Johnstone Hall, a Clemson University dormitory in Clemson, South Carolina, was erected using this method in 1954, as did Woodrow Wilson High School in the same year. Sections of Johnstone Hall were demolished in the mid-1990s to make way for new suite-style residence halls. Demolition of the remainder of Johnstone Hall, along several attached structures, was completed in 2024.

The building located at 2150 Shattuck Avenue in Berkeley, CA (or First Savings Building) is one example of lift slab construction utilized in the Bay Area in the mid-twentieth century. Built in 1969, the First Savings Building utilizes lift slab construction to support the fourteen story height of the building. The building's structural system consists of a system of trusses from which the various concrete slab floors are hung. In turn, these trusses extend out from two reinforced concrete cores which provide the main structural support for the entirety of the building.

Lift slab construction was also involved in the L'Ambiance Plaza collapse in Bridgeport, Connecticut, in 1987, and resulted in a nationwide federal investigation into this construction technique in the United States, and Connecticut imposed a temporary moratorium on lift slab construction. The failure of the structure has been primarily attributed to instability with the steel columns that were meant to support the floors. Although other factors were involved in the collapse while under construction, it is the insufficient lateral bracing that ultimately caused the structural failure.

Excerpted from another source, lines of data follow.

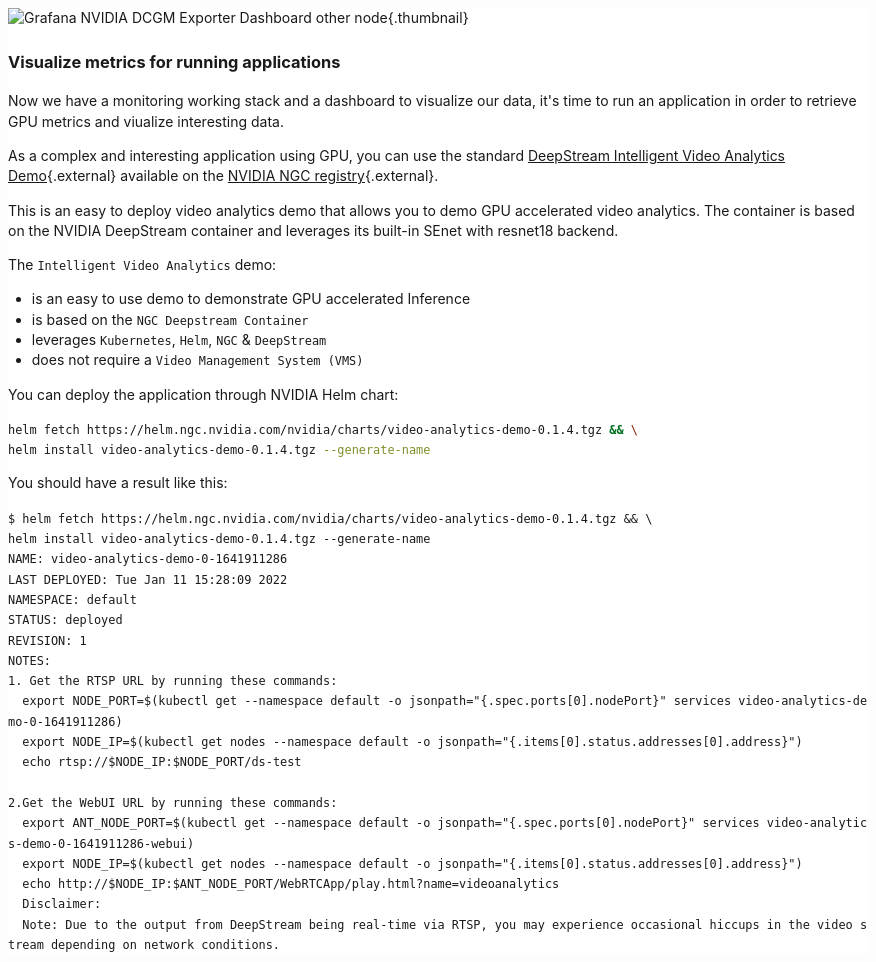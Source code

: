 ![Grafana NVIDIA DCGM Exporter Dashboard other node](images/grafana-dcgm-exporter-dashboard-2.png){.thumbnail}

### Visualize metrics for running applications

Now we have a monitoring working stack and a dashboard to visualize our data, it's time to run an application in order to retrieve GPU metrics and viualize interesting data.

As a complex and interesting application using GPU, you can use the standard [DeepStream Intelligent Video Analytics Demo](https://catalog.ngc.nvidia.com/orgs/nvidia/helm-charts/video-analytics-demo){.external} available on the [NVIDIA NGC registry](https://catalog.ngc.nvidia.com/){.external}. 

This is an easy to deploy video analytics demo that allows you to demo GPU accelerated video analytics. The container is based on the NVIDIA DeepStream container and leverages its built-in SEnet with resnet18 backend.

The `Intelligent Video Analytics` demo:

- is an easy to use demo to demonstrate GPU accelerated Inference
- is based on the `NGC Deepstream Container`
- leverages `Kubernetes`, `Helm`, `NGC` & `DeepStream`
- does not require a `Video Management System (VMS)`

You can deploy the application through NVIDIA Helm chart:

```bash
helm fetch https://helm.ngc.nvidia.com/nvidia/charts/video-analytics-demo-0.1.4.tgz && \
helm install video-analytics-demo-0.1.4.tgz --generate-name
```

You should have a result like this:

<pre class="console"><code>$ helm fetch https://helm.ngc.nvidia.com/nvidia/charts/video-analytics-demo-0.1.4.tgz && \
helm install video-analytics-demo-0.1.4.tgz --generate-name
NAME: video-analytics-demo-0-1641911286
LAST DEPLOYED: Tue Jan 11 15:28:09 2022
NAMESPACE: default
STATUS: deployed
REVISION: 1
NOTES:
1. Get the RTSP URL by running these commands:
  export NODE_PORT=$(kubectl get --namespace default -o jsonpath="{.spec.ports[0].nodePort}" services video-analytics-demo-0-1641911286)
  export NODE_IP=$(kubectl get nodes --namespace default -o jsonpath="{.items[0].status.addresses[0].address}")
  echo rtsp://$NODE_IP:$NODE_PORT/ds-test

2.Get the WebUI URL by running these commands:
  export ANT_NODE_PORT=$(kubectl get --namespace default -o jsonpath="{.spec.ports[0].nodePort}" services video-analytics-demo-0-1641911286-webui)
  export NODE_IP=$(kubectl get nodes --namespace default -o jsonpath="{.items[0].status.addresses[0].address}")
  echo http://$NODE_IP:$ANT_NODE_PORT/WebRTCApp/play.html?name=videoanalytics
  Disclaimer:
  Note: Due to the output from DeepStream being real-time via RTSP, you may experience occasional hiccups in the video stream depending on network conditions.
</code></pre>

Northminster Car Park in Peterborough, England, built using the lift slab technique, was found to be unsafe and beyond economic repair in 2019.

== Process ==

=== Concrete ===
To begin, a concrete slab is first poured on the ground level. Lifting collars are set around each of the columns and cast into place as the slab is poured around them. The lifting collars will later be used to support the slab as it is raised and secured in place. Subsequent floors and the roof are then poured and formed on top of the initial ground slab. Bond breakers are used between each floor plate to allow the slabs to separate as they are raised. Along with reducing the formwork required to create the slabs, slabs can be easily protected from inclement weather since all of the slabs remain together during the curing process.

=== Lifting ===
Once the slabs have been raised to their desired height the lifting collars are welded to the columns, along with shear blocks to support the slab from beneath. To assure the security of a structure during the raising of the slabs, the hydraulic jacks, attached to the top of the columns, use synchronized consoles to lift the slabs at an even rate. Conventional methods of mounting the jacks to the columns require that the jacks are removed before continuing to raise the slabs. More recent approaches utilize welded plates, separated from the columns, to support the jack.

=== Simultaneous floor and wall construction ===
In Latin America, contractors have started to use a form of lift slab construction where load-bearing concrete walls are raised at the same time as the floor slabs. Both the wall panels and the floor slabs are cast on the ground. The walls are attached to the slabs through hinges formed by plastic ropes. As the floors are raised, the walls unfold into place and form the vertical support for the system.